# Assignment:
Whether an entry is long or short, retype it exactly.

(Collection entries)
::::::

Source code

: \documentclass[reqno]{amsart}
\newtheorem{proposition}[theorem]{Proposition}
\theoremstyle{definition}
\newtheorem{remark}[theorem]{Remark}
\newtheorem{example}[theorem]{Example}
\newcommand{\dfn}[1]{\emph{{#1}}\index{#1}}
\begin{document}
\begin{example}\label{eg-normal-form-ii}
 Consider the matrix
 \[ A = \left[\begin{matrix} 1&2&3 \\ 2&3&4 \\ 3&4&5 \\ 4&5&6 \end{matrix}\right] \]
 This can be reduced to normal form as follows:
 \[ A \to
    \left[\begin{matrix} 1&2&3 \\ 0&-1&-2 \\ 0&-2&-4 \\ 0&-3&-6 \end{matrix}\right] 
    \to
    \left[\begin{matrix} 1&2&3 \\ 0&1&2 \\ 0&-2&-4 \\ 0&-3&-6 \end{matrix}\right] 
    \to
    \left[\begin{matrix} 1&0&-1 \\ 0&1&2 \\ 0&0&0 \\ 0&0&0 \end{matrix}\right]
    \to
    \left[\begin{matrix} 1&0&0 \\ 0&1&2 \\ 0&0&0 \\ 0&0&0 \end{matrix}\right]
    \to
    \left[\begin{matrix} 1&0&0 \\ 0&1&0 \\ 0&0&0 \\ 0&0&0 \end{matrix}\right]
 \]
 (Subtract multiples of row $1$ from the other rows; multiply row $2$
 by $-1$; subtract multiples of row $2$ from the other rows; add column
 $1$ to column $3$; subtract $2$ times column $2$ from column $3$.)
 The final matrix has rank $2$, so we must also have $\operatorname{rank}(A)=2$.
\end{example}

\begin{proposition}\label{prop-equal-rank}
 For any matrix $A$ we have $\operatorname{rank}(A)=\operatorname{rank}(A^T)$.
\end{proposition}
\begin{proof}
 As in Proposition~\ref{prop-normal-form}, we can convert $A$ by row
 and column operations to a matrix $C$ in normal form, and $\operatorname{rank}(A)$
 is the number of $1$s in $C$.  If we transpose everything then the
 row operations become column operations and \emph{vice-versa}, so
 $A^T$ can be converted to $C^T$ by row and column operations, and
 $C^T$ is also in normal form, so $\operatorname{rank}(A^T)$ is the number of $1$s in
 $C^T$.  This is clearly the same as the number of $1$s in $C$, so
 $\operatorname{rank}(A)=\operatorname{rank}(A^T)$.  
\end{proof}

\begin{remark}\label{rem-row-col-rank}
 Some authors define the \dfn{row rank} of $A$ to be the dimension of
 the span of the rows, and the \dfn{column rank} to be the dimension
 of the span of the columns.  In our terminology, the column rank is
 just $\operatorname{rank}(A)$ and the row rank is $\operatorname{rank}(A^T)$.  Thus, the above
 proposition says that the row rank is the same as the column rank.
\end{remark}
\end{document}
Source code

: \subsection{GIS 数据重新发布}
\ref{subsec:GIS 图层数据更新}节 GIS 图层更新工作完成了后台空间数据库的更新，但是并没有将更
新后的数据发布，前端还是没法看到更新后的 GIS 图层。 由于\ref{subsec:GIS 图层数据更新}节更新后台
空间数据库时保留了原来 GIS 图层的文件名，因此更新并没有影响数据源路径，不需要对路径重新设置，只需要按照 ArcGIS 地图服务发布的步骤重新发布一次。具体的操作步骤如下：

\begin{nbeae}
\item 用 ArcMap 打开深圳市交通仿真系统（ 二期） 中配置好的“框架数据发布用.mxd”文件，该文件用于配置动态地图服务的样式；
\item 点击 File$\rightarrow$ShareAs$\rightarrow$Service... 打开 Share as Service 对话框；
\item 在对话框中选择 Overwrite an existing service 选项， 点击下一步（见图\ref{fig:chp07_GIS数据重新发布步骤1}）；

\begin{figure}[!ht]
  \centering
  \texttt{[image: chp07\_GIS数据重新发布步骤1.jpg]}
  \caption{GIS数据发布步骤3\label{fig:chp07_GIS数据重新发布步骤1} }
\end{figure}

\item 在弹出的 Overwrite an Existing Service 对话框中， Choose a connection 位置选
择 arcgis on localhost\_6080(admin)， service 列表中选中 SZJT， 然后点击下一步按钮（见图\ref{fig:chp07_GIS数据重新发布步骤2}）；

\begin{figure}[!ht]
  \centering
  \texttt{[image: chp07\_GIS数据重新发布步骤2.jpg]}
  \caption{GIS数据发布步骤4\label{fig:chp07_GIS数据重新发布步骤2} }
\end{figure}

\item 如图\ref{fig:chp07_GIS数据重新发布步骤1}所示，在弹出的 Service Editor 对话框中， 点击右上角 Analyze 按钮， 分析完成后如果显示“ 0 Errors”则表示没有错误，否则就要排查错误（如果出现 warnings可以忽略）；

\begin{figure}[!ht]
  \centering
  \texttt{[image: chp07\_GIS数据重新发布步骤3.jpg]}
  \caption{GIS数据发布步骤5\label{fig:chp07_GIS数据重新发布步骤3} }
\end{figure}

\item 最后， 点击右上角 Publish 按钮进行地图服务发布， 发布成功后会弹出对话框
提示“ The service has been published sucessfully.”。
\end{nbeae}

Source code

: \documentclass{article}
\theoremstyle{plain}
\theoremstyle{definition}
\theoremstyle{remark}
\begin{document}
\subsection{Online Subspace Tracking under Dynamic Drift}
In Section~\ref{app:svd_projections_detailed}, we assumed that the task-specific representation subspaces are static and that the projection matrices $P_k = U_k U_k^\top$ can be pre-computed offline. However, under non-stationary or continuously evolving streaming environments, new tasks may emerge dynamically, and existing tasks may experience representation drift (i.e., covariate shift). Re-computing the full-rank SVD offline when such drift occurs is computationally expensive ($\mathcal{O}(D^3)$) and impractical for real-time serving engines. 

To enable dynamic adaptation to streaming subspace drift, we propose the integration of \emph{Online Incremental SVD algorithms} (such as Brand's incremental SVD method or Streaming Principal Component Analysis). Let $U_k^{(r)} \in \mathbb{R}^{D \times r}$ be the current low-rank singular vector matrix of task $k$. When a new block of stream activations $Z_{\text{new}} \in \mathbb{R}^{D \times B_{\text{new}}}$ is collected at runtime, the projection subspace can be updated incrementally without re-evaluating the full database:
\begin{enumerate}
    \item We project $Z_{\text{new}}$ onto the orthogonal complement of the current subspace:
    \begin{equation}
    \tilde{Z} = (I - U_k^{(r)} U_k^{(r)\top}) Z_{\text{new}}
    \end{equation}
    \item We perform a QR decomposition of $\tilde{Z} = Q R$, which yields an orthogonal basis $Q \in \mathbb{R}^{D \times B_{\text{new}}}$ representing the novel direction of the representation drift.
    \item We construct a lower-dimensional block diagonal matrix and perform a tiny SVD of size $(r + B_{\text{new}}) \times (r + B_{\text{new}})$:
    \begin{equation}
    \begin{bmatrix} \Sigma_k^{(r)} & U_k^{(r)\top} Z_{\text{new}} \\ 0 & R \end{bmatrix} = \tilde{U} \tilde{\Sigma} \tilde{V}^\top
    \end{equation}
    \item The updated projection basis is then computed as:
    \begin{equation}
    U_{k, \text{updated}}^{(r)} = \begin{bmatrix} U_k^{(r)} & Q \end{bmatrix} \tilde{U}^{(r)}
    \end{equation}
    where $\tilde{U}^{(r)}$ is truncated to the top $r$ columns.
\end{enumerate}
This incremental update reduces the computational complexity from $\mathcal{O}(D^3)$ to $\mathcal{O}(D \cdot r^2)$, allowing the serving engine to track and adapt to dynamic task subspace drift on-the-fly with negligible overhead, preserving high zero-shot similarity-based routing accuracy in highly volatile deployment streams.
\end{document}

::::::

# Task solution:
Source code

: \documentclass[reqno]{amsart}
\newtheorem{proposition}[theorem]{Proposition}
\theoremstyle{definition}
\newtheorem{remark}[theorem]{Remark}
\newtheorem{example}[theorem]{Example}
\newcommand{\dfn}[1]{\emph{{#1}}\index{#1}}
\begin{document}
\begin{example}\label{eg-normal-form-ii}
 Consider the matrix
 \[ A = \left[\begin{matrix} 1&2&3 \\ 2&3&4 \\ 3&4&5 \\ 4&5&6 \end{matrix}\right] \]
 This can be reduced to normal form as follows:
 \[ A \to
    \left[\begin{matrix} 1&2&3 \\ 0&-1&-2 \\ 0&-2&-4 \\ 0&-3&-6 \end{matrix}\right] 
    \to
    \left[\begin{matrix} 1&2&3 \\ 0&1&2 \\ 0&-2&-4 \\ 0&-3&-6 \end{matrix}\right] 
    \to
    \left[\begin{matrix} 1&0&-1 \\ 0&1&2 \\ 0&0&0 \\ 0&0&0 \end{matrix}\right]
    \to
    \left[\begin{matrix} 1&0&0 \\ 0&1&2 \\ 0&0&0 \\ 0&0&0 \end{matrix}\right]
    \to
    \left[\begin{matrix} 1&0&0 \\ 0&1&0 \\ 0&0&0 \\ 0&0&0 \end{matrix}\right]
 \]
 (Subtract multiples of row $1$ from the other rows; multiply row $2$
 by $-1$; subtract multiples of row $2$ from the other rows; add column
 $1$ to column $3$; subtract $2$ times column $2$ from column $3$.)
 The final matrix has rank $2$, so we must also have $\operatorname{rank}(A)=2$.
\end{example}

\begin{proposition}\label{prop-equal-rank}
 For any matrix $A$ we have $\operatorname{rank}(A)=\operatorname{rank}(A^T)$.
\end{proposition}
\begin{proof}
 As in Proposition~\ref{prop-normal-form}, we can convert $A$ by row
 and column operations to a matrix $C$ in normal form, and $\operatorname{rank}(A)$
 is the number of $1$s in $C$.  If we transpose everything then the
 row operations become column operations and \emph{vice-versa}, so
 $A^T$ can be converted to $C^T$ by row and column operations, and
 $C^T$ is also in normal form, so $\operatorname{rank}(A^T)$ is the number of $1$s in
 $C^T$.  This is clearly the same as the number of $1$s in $C$, so
 $\operatorname{rank}(A)=\operatorname{rank}(A^T)$.  
\end{proof}

\begin{remark}\label{rem-row-col-rank}
 Some authors define the \dfn{row rank} of $A$ to be the dimension of
 the span of the rows, and the \dfn{column rank} to be the dimension
 of the span of the columns.  In our terminology, the column rank is
 just $\operatorname{rank}(A)$ and the row rank is $\operatorname{rank}(A^T)$.  Thus, the above
 proposition says that the row rank is the same as the column rank.
\end{remark}
\end{document}
Source code

: \subsection{GIS 数据重新发布}
\ref{subsec:GIS 图层数据更新}节 GIS 图层更新工作完成了后台空间数据库的更新，但是并没有将更
新后的数据发布，前端还是没法看到更新后的 GIS 图层。 由于\ref{subsec:GIS 图层数据更新}节更新后台
空间数据库时保留了原来 GIS 图层的文件名，因此更新并没有影响数据源路径，不需要对路径重新设置，只需要按照 ArcGIS 地图服务发布的步骤重新发布一次。具体的操作步骤如下：

\begin{nbeae}
\item 用 ArcMap 打开深圳市交通仿真系统（ 二期） 中配置好的“框架数据发布用.mxd”文件，该文件用于配置动态地图服务的样式；
\item 点击 File$\rightarrow$ShareAs$\rightarrow$Service... 打开 Share as Service 对话框；
\item 在对话框中选择 Overwrite an existing service 选项， 点击下一步（见图\ref{fig:chp07_GIS数据重新发布步骤1}）；

\begin{figure}[!ht]
  \centering
  \texttt{[image: chp07\_GIS数据重新发布步骤1.jpg]}
  \caption{GIS数据发布步骤3\label{fig:chp07_GIS数据重新发布步骤1} }
\end{figure}

\item 在弹出的 Overwrite an Existing Service 对话框中， Choose a connection 位置选
择 arcgis on localhost\_6080(admin)， service 列表中选中 SZJT， 然后点击下一步按钮（见图\ref{fig:chp07_GIS数据重新发布步骤2}）；

\begin{figure}[!ht]
  \centering
  \texttt{[image: chp07\_GIS数据重新发布步骤2.jpg]}
  \caption{GIS数据发布步骤4\label{fig:chp07_GIS数据重新发布步骤2} }
\end{figure}

\item 如图\ref{fig:chp07_GIS数据重新发布步骤1}所示，在弹出的 Service Editor 对话框中， 点击右上角 Analyze 按钮， 分析完成后如果显示“ 0 Errors”则表示没有错误，否则就要排查错误（如果出现 warnings可以忽略）；

\begin{figure}[!ht]
  \centering
  \texttt{[image: chp07\_GIS数据重新发布步骤3.jpg]}
  \caption{GIS数据发布步骤5\label{fig:chp07_GIS数据重新发布步骤3} }
\end{figure}

\item 最后， 点击右上角 Publish 按钮进行地图服务发布， 发布成功后会弹出对话框
提示“ The service has been published sucessfully.”。
\end{nbeae}

Source code

: \documentclass{article}
\theoremstyle{plain}
\theoremstyle{definition}
\theoremstyle{remark}
\begin{document}
\subsection{Online Subspace Tracking under Dynamic Drift}
In Section~\ref{app:svd_projections_detailed}, we assumed that the task-specific representation subspaces are static and that the projection matrices $P_k = U_k U_k^\top$ can be pre-computed offline. However, under non-stationary or continuously evolving streaming environments, new tasks may emerge dynamically, and existing tasks may experience representation drift (i.e., covariate shift). Re-computing the full-rank SVD offline when such drift occurs is computationally expensive ($\mathcal{O}(D^3)$) and impractical for real-time serving engines. 

To enable dynamic adaptation to streaming subspace drift, we propose the integration of \emph{Online Incremental SVD algorithms} (such as Brand's incremental SVD method or Streaming Principal Component Analysis). Let $U_k^{(r)} \in \mathbb{R}^{D \times r}$ be the current low-rank singular vector matrix of task $k$. When a new block of stream activations $Z_{\text{new}} \in \mathbb{R}^{D \times B_{\text{new}}}$ is collected at runtime, the projection subspace can be updated incrementally without re-evaluating the full database:
\begin{enumerate}
    \item We project $Z_{\text{new}}$ onto the orthogonal complement of the current subspace:
    \begin{equation}
    \tilde{Z} = (I - U_k^{(r)} U_k^{(r)\top}) Z_{\text{new}}
    \end{equation}
    \item We perform a QR decomposition of $\tilde{Z} = Q R$, which yields an orthogonal basis $Q \in \mathbb{R}^{D \times B_{\text{new}}}$ representing the novel direction of the representation drift.
    \item We construct a lower-dimensional block diagonal matrix and perform a tiny SVD of size $(r + B_{\text{new}}) \times (r + B_{\text{new}})$:
    \begin{equation}
    \begin{bmatrix} \Sigma_k^{(r)} & U_k^{(r)\top} Z_{\text{new}} \\ 0 & R \end{bmatrix} = \tilde{U} \tilde{\Sigma} \tilde{V}^\top
    \end{equation}
    \item The updated projection basis is then computed as:
    \begin{equation}
    U_{k, \text{updated}}^{(r)} = \begin{bmatrix} U_k^{(r)} & Q \end{bmatrix} \tilde{U}^{(r)}
    \end{equation}
    where $\tilde{U}^{(r)}$ is truncated to the top $r$ columns.
\end{enumerate}
This incremental update reduces the computational complexity from $\mathcal{O}(D^3)$ to $\mathcal{O}(D \cdot r^2)$, allowing the serving engine to track and adapt to dynamic task subspace drift on-the-fly with negligible overhead, preserving high zero-shot similarity-based routing accuracy in highly volatile deployment streams.
\end{document}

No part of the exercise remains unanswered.